Sen. Tom Coburn Pushing for Constitutional Convention

Oklahoma Sen. Tom Coburn says he will focus his energies on calling for a Constitutional Convention after he retires from the Senate in a few months.

Coburn tells The Hill he wants to shift powers back to the legislative branch that have moved toward the executive over the past few decades, mainly because gridlock has left Congress unable to get anything done.

“I think we ought to have a balanced budget amendment, I think we ought to have term limits. I think we ought to put a chokehold on regulation and re-establish the powers of the Congress,” he said.

President Obama’s use of executive action to pursue an array of policy goals related to climate change, immigration and healthcare reform has precipitated what many conservatives are calling a constitutional crisis.

Some liberal activists and scholars say they could support an Article V convention, but only if it were set up to be “cross-partisan.” That way, it could be used to rein in political spending by special-interest groups, which has exploded since the Supreme Court’s decision in Citizens United v.
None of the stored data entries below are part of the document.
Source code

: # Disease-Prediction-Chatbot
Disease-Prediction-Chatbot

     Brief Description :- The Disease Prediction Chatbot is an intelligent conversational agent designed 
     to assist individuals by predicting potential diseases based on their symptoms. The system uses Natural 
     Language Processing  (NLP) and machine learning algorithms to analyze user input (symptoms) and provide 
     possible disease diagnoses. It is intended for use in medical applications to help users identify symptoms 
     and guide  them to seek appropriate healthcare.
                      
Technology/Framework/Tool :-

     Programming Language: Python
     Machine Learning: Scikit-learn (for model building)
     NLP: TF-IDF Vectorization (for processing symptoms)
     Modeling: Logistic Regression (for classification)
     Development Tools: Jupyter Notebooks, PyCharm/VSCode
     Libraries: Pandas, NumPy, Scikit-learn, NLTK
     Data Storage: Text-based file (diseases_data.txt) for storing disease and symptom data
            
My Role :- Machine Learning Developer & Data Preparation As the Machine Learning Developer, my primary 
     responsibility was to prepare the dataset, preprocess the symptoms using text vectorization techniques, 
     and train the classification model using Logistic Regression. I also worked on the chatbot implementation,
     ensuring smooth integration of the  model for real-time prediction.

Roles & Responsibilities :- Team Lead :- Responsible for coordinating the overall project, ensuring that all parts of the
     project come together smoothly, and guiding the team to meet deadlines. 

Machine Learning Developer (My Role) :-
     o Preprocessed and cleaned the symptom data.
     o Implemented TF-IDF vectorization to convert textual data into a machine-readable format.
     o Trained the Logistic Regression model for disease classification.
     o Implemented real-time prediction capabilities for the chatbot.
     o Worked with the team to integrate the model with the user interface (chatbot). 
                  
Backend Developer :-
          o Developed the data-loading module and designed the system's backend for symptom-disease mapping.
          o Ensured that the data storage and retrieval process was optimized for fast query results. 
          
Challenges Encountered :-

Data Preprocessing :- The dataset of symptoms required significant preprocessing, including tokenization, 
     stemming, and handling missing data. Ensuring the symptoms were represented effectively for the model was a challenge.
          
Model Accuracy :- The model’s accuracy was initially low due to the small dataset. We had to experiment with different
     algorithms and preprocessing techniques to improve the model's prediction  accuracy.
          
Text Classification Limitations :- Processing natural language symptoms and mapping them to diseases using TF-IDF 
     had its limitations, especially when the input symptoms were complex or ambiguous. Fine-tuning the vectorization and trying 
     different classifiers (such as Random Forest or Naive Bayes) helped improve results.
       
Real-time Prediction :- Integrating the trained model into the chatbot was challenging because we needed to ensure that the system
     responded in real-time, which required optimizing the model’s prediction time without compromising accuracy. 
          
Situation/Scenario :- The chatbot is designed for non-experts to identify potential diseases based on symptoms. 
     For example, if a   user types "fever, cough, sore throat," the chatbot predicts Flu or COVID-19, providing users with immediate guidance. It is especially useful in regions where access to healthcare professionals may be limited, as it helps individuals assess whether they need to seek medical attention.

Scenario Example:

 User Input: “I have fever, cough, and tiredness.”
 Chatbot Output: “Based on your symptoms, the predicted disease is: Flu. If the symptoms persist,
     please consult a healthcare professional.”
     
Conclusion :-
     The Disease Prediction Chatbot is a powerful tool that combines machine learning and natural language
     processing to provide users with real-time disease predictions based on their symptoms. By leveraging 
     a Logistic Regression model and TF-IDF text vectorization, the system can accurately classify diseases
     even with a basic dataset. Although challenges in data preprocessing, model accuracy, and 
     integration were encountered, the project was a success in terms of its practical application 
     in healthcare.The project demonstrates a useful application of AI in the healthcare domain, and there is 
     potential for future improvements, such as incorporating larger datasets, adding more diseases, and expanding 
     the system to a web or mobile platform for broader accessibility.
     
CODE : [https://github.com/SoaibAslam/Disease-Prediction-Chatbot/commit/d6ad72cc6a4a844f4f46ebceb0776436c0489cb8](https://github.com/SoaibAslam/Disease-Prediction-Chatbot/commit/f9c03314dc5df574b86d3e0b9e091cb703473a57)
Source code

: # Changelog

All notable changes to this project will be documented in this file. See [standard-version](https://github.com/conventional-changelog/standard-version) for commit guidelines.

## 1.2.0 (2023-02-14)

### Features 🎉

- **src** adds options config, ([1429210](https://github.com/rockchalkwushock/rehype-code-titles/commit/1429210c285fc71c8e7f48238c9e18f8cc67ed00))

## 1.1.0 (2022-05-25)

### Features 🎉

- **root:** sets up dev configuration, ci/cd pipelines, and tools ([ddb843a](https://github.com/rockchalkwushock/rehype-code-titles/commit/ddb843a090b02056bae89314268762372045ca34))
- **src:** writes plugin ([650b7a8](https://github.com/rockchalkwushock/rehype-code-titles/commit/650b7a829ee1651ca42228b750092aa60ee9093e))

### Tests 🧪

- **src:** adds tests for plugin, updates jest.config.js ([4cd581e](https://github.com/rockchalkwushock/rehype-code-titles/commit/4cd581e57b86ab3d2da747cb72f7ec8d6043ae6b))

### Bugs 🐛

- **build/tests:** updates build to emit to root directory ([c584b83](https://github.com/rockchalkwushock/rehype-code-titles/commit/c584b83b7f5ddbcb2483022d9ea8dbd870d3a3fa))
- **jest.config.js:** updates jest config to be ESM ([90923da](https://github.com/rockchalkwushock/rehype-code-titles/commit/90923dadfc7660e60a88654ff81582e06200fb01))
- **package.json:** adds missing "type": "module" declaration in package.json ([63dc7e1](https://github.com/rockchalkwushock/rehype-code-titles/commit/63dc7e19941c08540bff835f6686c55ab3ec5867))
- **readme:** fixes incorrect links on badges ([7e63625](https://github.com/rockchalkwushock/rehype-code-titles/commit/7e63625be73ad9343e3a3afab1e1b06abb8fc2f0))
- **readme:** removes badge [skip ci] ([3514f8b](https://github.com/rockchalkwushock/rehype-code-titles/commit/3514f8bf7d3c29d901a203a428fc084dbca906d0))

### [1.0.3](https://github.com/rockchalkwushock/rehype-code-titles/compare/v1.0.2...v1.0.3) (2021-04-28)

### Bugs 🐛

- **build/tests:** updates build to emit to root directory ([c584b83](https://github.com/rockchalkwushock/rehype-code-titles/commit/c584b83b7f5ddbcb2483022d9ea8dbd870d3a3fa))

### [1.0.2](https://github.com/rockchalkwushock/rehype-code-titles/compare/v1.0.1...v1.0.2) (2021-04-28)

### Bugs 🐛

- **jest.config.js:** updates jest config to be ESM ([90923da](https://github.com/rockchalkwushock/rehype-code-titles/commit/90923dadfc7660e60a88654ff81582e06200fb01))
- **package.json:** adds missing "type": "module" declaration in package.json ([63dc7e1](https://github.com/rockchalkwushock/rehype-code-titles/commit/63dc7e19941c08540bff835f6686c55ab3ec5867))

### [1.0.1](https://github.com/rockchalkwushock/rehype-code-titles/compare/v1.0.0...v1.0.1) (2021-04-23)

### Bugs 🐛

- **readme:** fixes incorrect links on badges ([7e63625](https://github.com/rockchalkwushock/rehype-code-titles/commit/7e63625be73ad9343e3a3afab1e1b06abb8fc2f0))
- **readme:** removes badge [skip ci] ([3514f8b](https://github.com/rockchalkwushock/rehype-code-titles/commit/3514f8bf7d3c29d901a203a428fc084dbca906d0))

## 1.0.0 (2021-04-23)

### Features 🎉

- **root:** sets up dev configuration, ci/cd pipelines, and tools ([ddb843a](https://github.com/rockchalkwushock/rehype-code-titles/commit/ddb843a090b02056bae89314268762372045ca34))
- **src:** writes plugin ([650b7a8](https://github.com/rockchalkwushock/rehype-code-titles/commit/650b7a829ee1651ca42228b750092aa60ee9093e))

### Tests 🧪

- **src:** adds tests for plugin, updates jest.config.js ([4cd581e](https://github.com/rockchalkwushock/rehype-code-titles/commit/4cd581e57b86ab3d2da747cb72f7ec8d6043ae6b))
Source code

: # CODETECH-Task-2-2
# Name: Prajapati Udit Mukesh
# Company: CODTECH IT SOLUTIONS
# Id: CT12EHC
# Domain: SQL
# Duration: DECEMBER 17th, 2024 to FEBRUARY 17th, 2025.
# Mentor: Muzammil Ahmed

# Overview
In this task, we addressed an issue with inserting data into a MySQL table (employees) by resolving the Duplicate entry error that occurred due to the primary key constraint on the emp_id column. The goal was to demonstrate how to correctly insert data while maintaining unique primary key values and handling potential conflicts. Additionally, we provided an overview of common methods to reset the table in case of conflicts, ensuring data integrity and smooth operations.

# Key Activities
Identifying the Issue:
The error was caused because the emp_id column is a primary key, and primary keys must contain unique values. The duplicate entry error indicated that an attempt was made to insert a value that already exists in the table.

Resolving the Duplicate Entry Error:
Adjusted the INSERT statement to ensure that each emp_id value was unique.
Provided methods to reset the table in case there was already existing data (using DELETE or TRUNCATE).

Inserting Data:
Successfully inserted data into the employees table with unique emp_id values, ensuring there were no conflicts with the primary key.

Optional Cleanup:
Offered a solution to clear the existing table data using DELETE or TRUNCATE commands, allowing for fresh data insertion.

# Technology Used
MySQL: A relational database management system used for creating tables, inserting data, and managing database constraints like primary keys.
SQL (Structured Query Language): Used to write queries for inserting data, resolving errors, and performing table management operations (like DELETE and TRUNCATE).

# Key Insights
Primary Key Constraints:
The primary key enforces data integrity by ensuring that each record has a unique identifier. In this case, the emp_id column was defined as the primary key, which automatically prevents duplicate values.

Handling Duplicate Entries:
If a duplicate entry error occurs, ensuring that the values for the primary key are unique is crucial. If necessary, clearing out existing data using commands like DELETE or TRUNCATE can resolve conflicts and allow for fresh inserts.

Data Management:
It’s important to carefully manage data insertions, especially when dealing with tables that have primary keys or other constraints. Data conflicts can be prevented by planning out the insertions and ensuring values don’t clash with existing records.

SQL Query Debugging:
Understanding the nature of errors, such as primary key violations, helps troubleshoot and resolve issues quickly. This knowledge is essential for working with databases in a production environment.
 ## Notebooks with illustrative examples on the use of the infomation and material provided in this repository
FEC.

“If the convention is set up in a partisan way, you can be certain that whatever the convention does will fail because it takes 38 states to ratify any amendment,” said Lawrence Lessig, a professor at Harvard Law School and a self-described Democrat who supports holding a convention to reform the Constitution.

Article V of the Constitution allows for a convention to propose amendments to the Constitution if two-thirds of the states call for one.